In the mainstream method, a CO2 analyzer placed close to the exhaled gas is attached directly to a nasal cannula, mask (most frequently used with pediatric patients), or ventilator circuit. (See Mainstream vs sidestream.)
Mainstream vs sidestream
The most common methods for monitoring end-tidal carbon dioxide are mainstream and sidestream. The mainstream method uses a carbon dioxide analyzer (infrared sensor in the image below) located near exhaled gas. Sidestream uses small-bore tubing to carry gas to the monitor.
Monitoring equipment
The monitors analyzing the ETCO2 samples delivered via sidestream or mainstream methods can operate as a standalone system or by incorporation into the physiologic monitor of the ventilator circuit. For patients who aren’t intubated, supplemental oxygen can be delivered via an ETCO2 reading–capable nasal cannula or mask simultaneously with monitoring.
Patient-controlled analgesia infusion pumps can integrate ETCO2 monitoring technology with medication delivery. Using the sidestream method, the ETCO2 adaptor cable is plugged directly into the monitor module, which analyzes exhaled CO2, fractional inspired CO2, and respiratory rate for patients who are intubated and those who aren’t. This monitoring aids in reducing opioid-induced respiratory depression by pausing an opioid infusion when clinical parameters aren’t met and alerts clinicians via an alarm system.

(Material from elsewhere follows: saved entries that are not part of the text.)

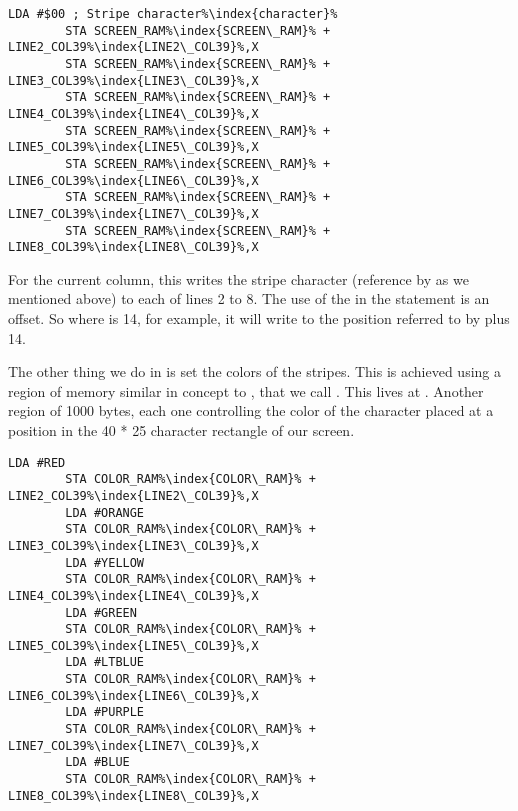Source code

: \begin{lstlisting}[caption=In \icode{DrawStripesBehindTitle\index{DrawStripesBehindTitle}},escapechar=\%]
        LDA #$00 ; Stripe character%\index{character}%
        STA SCREEN_RAM%\index{SCREEN\_RAM}% + LINE2_COL39%\index{LINE2\_COL39}%,X
        STA SCREEN_RAM%\index{SCREEN\_RAM}% + LINE3_COL39%\index{LINE3\_COL39}%,X
        STA SCREEN_RAM%\index{SCREEN\_RAM}% + LINE4_COL39%\index{LINE4\_COL39}%,X
        STA SCREEN_RAM%\index{SCREEN\_RAM}% + LINE5_COL39%\index{LINE5\_COL39}%,X
        STA SCREEN_RAM%\index{SCREEN\_RAM}% + LINE6_COL39%\index{LINE6\_COL39}%,X
        STA SCREEN_RAM%\index{SCREEN\_RAM}% + LINE7_COL39%\index{LINE7\_COL39}%,X
        STA SCREEN_RAM%\index{SCREEN\_RAM}% + LINE8_COL39%\index{LINE8\_COL39}%,X
\end{lstlisting}

For the current column, this writes the stripe character (reference by  as we mentioned above) to each of lines
2 to 8. The use of the  in the  statement is an offset. So where  is 14, for example,
it will write to the position referred to by  plus 14.



The other thing we do in  is set the colors of the stripes. This is achieved using a region of memory
similar in concept to , that we call . This lives at . Another 
region of 1000 bytes, each one controlling the color of the character placed at a position in the 40 * 25 character rectangle
of our screen.

\begin{lstlisting}[caption=In \icode{DrawStripesBehindTitle\index{DrawStripesBehindTitle}},escapechar=\%]
        LDA #RED
        STA COLOR_RAM%\index{COLOR\_RAM}% + LINE2_COL39%\index{LINE2\_COL39}%,X
        LDA #ORANGE
        STA COLOR_RAM%\index{COLOR\_RAM}% + LINE3_COL39%\index{LINE3\_COL39}%,X
        LDA #YELLOW
        STA COLOR_RAM%\index{COLOR\_RAM}% + LINE4_COL39%\index{LINE4\_COL39}%,X
        LDA #GREEN
        STA COLOR_RAM%\index{COLOR\_RAM}% + LINE5_COL39%\index{LINE5\_COL39}%,X
        LDA #LTBLUE
        STA COLOR_RAM%\index{COLOR\_RAM}% + LINE6_COL39%\index{LINE6\_COL39}%,X
        LDA #PURPLE
        STA COLOR_RAM%\index{COLOR\_RAM}% + LINE7_COL39%\index{LINE7\_COL39}%,X
        LDA #BLUE
        STA COLOR_RAM%\index{COLOR\_RAM}% + LINE8_COL39%\index{LINE8\_COL39}%,X
\end{lstlisting}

A colorimetric CO2 detector helps to verify proper endotracheal tube placement during intubation. The detector contains a pH-sensitive chemical indicator that changes color from purple/blue to yellow in the presence of CO2. Use it only for verifying airway tube placement; it can’t provide a numerical value or graph ETCO2 waveforms.
Waveform analysis
Successful capnography use requires that healthcare professionals can interpret the waveforms. ETCO2 monitoring technology consists of light passing from an infrared capnometer through a patient’s exhaled gas and measuring the absorption of light by the gas. As CO2 increases, more light is absorbed, which results in the capnography waveform.
In typical conditions, four important phases occur in an ETCO2 capnography waveform. The first phase represents the respiratory baseline, which contains dead space gas typically free of CO2. The second occurs at the beginning of exhalation represented by a rapid upstroke in the waveform. Next comes the leveling of the upstroke and alveolar plateau—the peak point or end-tidal value in capnometry. In the fourth phase, a rapid downstroke of the waveform represents inhalation, which contains no CO2.

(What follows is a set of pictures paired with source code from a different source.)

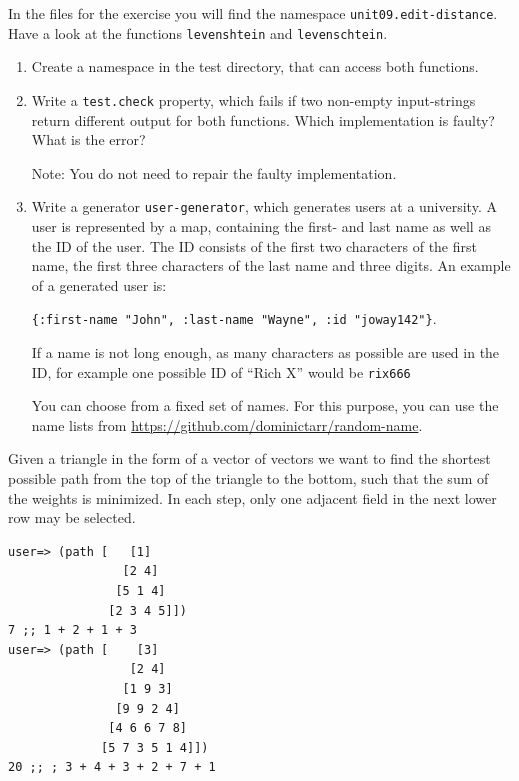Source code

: \documentclass[11pt,a4paper]{article}
\begin{document}
\begin{exercise}

In the files for the exercise you will find the namespace \verb|unit09.edit-distance|.
Have a look at the functions \verb|levenshtein| and \verb|levenschtein|.

\begin{enumerate}[label=\alph*)]
    \item
    	Create a namespace in the test directory,
    	that can access both functions.

    \item
    	Write a \verb|test.check| property,
        which fails if two non-empty
        input-strings return different output for both functions.
        Which implementation is faulty?
        What is the error?
        
        Note: You do not need to repair the faulty implementation.

    \item
    	Write a generator \verb|user-generator|, which generates users at a university.
        A user is represented by a map,
        containing the first- and last name as well as the ID of the user.
        The ID consists of the first two characters of the first name,
        the first three characters of the last name and three digits.
        An example of a generated user is:
        
        \verb|{:first-name "John", :last-name "Wayne", :id "joway142"}|.

		If a name is not long enough, as many characters as possible are used in the ID,
		for example one possible ID of \enquote{Rich X} would be \verb|rix666|


		You can choose from a fixed set of names.
        For this purpose, you can use the name lists from
        \url{https://github.com/dominictarr/random-name}.
\end{enumerate}
\end{exercise}

\begin{exercise}
Given a triangle in the form of a vector of vectors we want to find the shortest possible path from the top of the triangle to the bottom, such that the sum of the weights is minimized. In each step, only one adjacent field in the next lower row may be selected.

\enlargethispage{2\baselineskip}
\begin{verbatim}
user=> (path [   [1]
                [2 4]
               [5 1 4]
              [2 3 4 5]])
7 ;; 1 + 2 + 1 + 3
user=> (path [    [3]
                 [2 4]
                [1 9 3]
               [9 9 2 4]
              [4 6 6 7 8]
             [5 7 3 5 1 4]])
20 ;; ; 3 + 4 + 3 + 2 + 7 + 1

\end{verbatim}
\end{exercise}
\end{document}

Several different waveforms can occur depending on a patient’s condition. For example, patients with chronic obstructive pulmonary disease (a chronic inflammatory lung condition that obstructs airflow from the lungs, which results in CO2 retention) have a unique ETCO2 waveform that takes on a shark fin appearance with no plateau, which typically occurs in the third phase. This shark fin appearance correlates with the patient’s inability to adequately eliminate CO2. (See Capnography waveforms.)
Capnography waveforms
Capnography waveforms vary based on the patient’s condition.
Nursing implications
Nurses caring for patients on ETCO2 monitoring should have awareness of ETCO2 alarms. In the event a patient’s alarm sounds, first assess the patient for distress, check the airway for occlusion, remove any obstructions, and adjust any twisted tubing. If the patient isn’t in distress and you don’t see a need for immediate intervention, determine why the alarm sounded. Alarms can indicate loose equipment connections, the need for patient repositioning (potentially using airway positioning supports), and a change in waveform quality. If the alarm continues, collaborate with the provider and respiratory therapy team to troubleshoot the issue. If necessary and ordered by the provider, replace the patient’s equipment. (See ETCO2 monitoring: Nursing steps.)

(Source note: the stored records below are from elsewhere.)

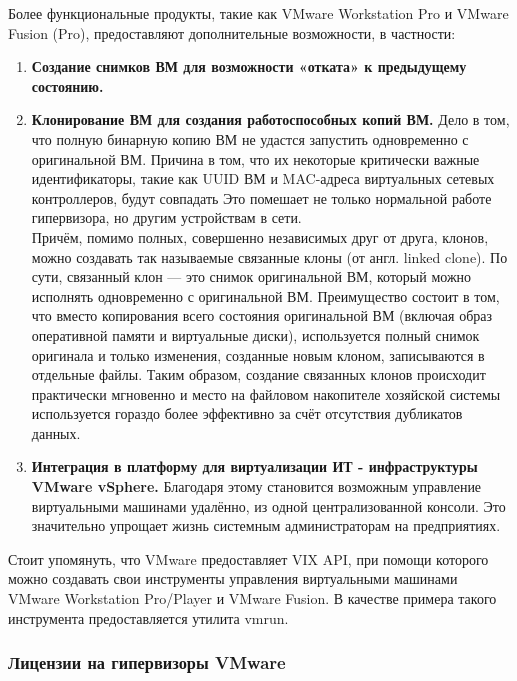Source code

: \documentclass[14pt, a4paper]{article}
\begin{document}
Более функциональные продукты, такие как VMware Workstation Pro и VMware Fusion (Pro),
предоставляют дополнительные возможности, в частности:

\begin{enumerate}
    \item \textbf{Создание снимков ВМ для возможности «отката» к предыдущему состоянию.}
    \item \textbf{Клонирование ВМ для создания работоспособных копий ВМ.} Дело в том, что полную
    бинарную копию ВМ не удастся запустить одновременно с оригинальной ВМ. Причина в том,
    что их некоторые критически важные идентификаторы, такие как UUID ВМ и MAC-адреса
    виртуальных сетевых контроллеров, будут совпадать Это помешает не только нормальной
    работе гипервизора, но другим устройствам в сети.\\

    Причём, помимо полных, совершенно независимых друг от друга, клонов, можно создавать так
называемые связанные клоны (от англ. linked clone). По сути, связанный клон — это снимок
оригинальной ВМ, который можно исполнять одновременно с оригинальной ВМ. Преимущество
состоит в том, что вместо копирования всего состояния оригинальной ВМ (включая образ
оперативной памяти и виртуальные диски), используется полный снимок оригинала и только
изменения, созданные новым клоном, записываются в отдельные файлы. Таким образом, создание
связанных клонов происходит практически мгновенно и место на файловом накопителе хозяйской
системы используется гораздо более эффективно за счёт отсутствия дубликатов данных.

\item \textbf{Интеграция в платформу для виртуализации ИТ - инфраструктуры VMware vSphere.}
Благодаря этому становится возможным управление виртуальными машинами удалённо, из
одной централизованной консоли. Это значительно упрощает жизнь системным
администраторам на предприятиях.
\end{enumerate}

Стоит упомянуть, что VMware предоставляет VIX API, при помощи которого можно создавать свои
инструменты управления виртуальными машинами VMware Workstation Pro/Player и VMware Fusion. В
качестве примера такого инструмента предоставляется утилита vmrun.

\subsubsection*{Лицензии на гипервизоры VMware}
\end{document}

ETCO2 monitoring: Nursing steps
After identifying the patient by using two unique identifiers, discuss the reasons for applying the ETCO2 monitoring device with the patient and their family. Answer questions as you’re able, and ask for other team members’ input as needed.
- Assemble the equipment and, if required, calibrate the ETCO2 monitoring system per the manufacturer’s instructions.
- Perform hand hygiene and don the appropriate personal protective equipment (PPE) before applying the device chosen for the patient.
- For patients who aren’t intubated, apply the ETCO2 reading–capable nasal cannula or mask.
- For patients who are intubated, apply the airway adaptor and sensor to the circuit as close to the patient’s ventilator connection as possible.
- When attaching the equipment, ensure the infrared technology is proximal to the circuit to stop condensation from obstructing light transmission to the sensor.
- Ensure all tubes and connections are free of kinks and obstructions.
- Connect the appropriate patient cable or adaptor into the display equipment (monitor, circuit, or pump module).
- Set the appropriate alarms for the clinical indication and begin monitoring.
- Remove and discard supplies and PPE and perform hand hygiene.
- Document the procedure in the patient’s electronic health record.
Patient and family education
You can help patients and their families understand the need for ETCO2 monitoring. Explain that it can detect early changes in clinical status, which helps prevent harm. To reduce any anxiety and increase adherence with wearing necessary devices, explain the procedure and the purpose of the required equipment. Education is particularly important for patients who aren’t intubated and must use the mainstream capnography device; the equipment can feel heavy when it sits close to the patient’s face. When they understand the importance of monitoring, patients may more likely adhere to wearing the equipment. Placing a protective dressing under the equipment can help reduce surface pressure.
A tool for safety
ETCO2 monitoring, a tool once used almost exclusively in patients receiving anesthesia, has proven useful in various settings, including the emergency department, medical–surgical units, critical care, ambulatory care, critical care transport, and postoperative suites. Longstanding evidence shows the importance of ETCO2 monitoring in many clinical situations, including intubation, CPR, and sedation. Current literature aims to link ETCO2 monitoring with fluid responsiveness predictability, but not enough established evidence exists to develop concrete evidence-based clinical guidelines. However, we do know that continuous ETCO2 monitoring provides healthcare professionals with real-time data to make clinical decisions that support patient safety and optimal outcomes, while minimizing the need for additional invasive procedures.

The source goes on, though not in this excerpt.